Are you looking for a Chocolate dessert to entertain your guests? I am confident your guests will enjoy this dessert. It is rich but not heavy. It’s based on my ‘Basic Bavarois’ recipe. As I added Dark Chocolate, it has firmer texture than Basic Bavarois. I added Vanilla Extract today, but you can add Brandy OR Rum for grown-ups.
Makes
4 to 5 Servings
Ingredients
2 teaspoons Gelatine Powder
2 tablespoons Water
2 Egg Yolks
6 tablespoons Caster Sugar
1 teaspoon Vanilla Extract *OR 1 tablespoon Rum, Brandy, etc.
1 cup Milk
2 tablespoons Cocoa Powder
50g Dark Chocolate *coarsely chopped if you use a block
200ml Thickened Cream *softly whipped
Shaved Dark Chocolate for topping *optional
*Note: You can decorate Chocolate Bavarois with Berries OR Whipped Cream, etc.
Method
- Sprinkle Gelatine Powder into Water in a small bowl and soak.

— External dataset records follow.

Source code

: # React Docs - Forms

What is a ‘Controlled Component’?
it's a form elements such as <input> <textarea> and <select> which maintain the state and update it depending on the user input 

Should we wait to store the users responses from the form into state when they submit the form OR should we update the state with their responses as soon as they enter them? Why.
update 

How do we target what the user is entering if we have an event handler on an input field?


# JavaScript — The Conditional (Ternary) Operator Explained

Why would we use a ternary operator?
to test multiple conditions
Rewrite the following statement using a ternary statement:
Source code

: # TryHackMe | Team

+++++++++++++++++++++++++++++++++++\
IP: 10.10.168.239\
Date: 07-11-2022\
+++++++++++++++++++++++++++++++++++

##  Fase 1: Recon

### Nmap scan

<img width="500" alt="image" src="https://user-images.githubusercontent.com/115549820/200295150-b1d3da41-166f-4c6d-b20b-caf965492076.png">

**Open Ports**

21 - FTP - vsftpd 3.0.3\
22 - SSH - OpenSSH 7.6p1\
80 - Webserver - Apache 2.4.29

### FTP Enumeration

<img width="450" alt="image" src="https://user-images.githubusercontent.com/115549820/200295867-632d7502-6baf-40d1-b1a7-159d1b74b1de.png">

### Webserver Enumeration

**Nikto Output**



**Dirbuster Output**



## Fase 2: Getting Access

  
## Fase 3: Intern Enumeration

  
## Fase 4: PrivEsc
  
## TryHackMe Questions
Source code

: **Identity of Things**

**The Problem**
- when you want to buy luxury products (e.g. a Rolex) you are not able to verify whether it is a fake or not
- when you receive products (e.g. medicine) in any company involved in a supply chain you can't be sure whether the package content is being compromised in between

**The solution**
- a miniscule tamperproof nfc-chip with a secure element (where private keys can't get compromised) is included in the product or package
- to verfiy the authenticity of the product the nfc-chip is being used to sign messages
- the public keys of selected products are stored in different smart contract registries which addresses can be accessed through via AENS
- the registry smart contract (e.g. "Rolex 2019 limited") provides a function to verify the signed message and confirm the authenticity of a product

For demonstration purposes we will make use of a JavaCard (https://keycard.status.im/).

- Heat Milk in a saucepan over medium heat and bring just to the boil. Remove from heat. Add the soaked Gelatine and mix until Gelatine dissolves completely.
- Place Egg Yolks, Sugar and Vanilla in a large heatproof bowl, and whisk until thick and pale. Gradually add the hot Milk mixture and whisk well. Return the mixture to the saucepan.
- Heat the mixture over medium low heat, whisking constantly, until slightly thickened. DO NOT boil it. Remove from heat. *Note: This process is optional. As Egg Yolks can be cooked by the hot Milk mixture, you don’t need to heat it if you prefer.
- Add Cocoa Powder and Chocolate, and whisk well until smooth. Then cool the mixture. *Note: Dip the bottom of the saucepan into cold water to speed up, then transfer to a mixing bowl and place in the fridge.
- When the mixture has started thickening, add softly whipped Cream, and mix to combine.
- Pour the mixture into serving glasses or jelly moulds. Place them in the fridge and leave to set. Before serve, I added some shaved Chocolate on top, but you can decorate as you like.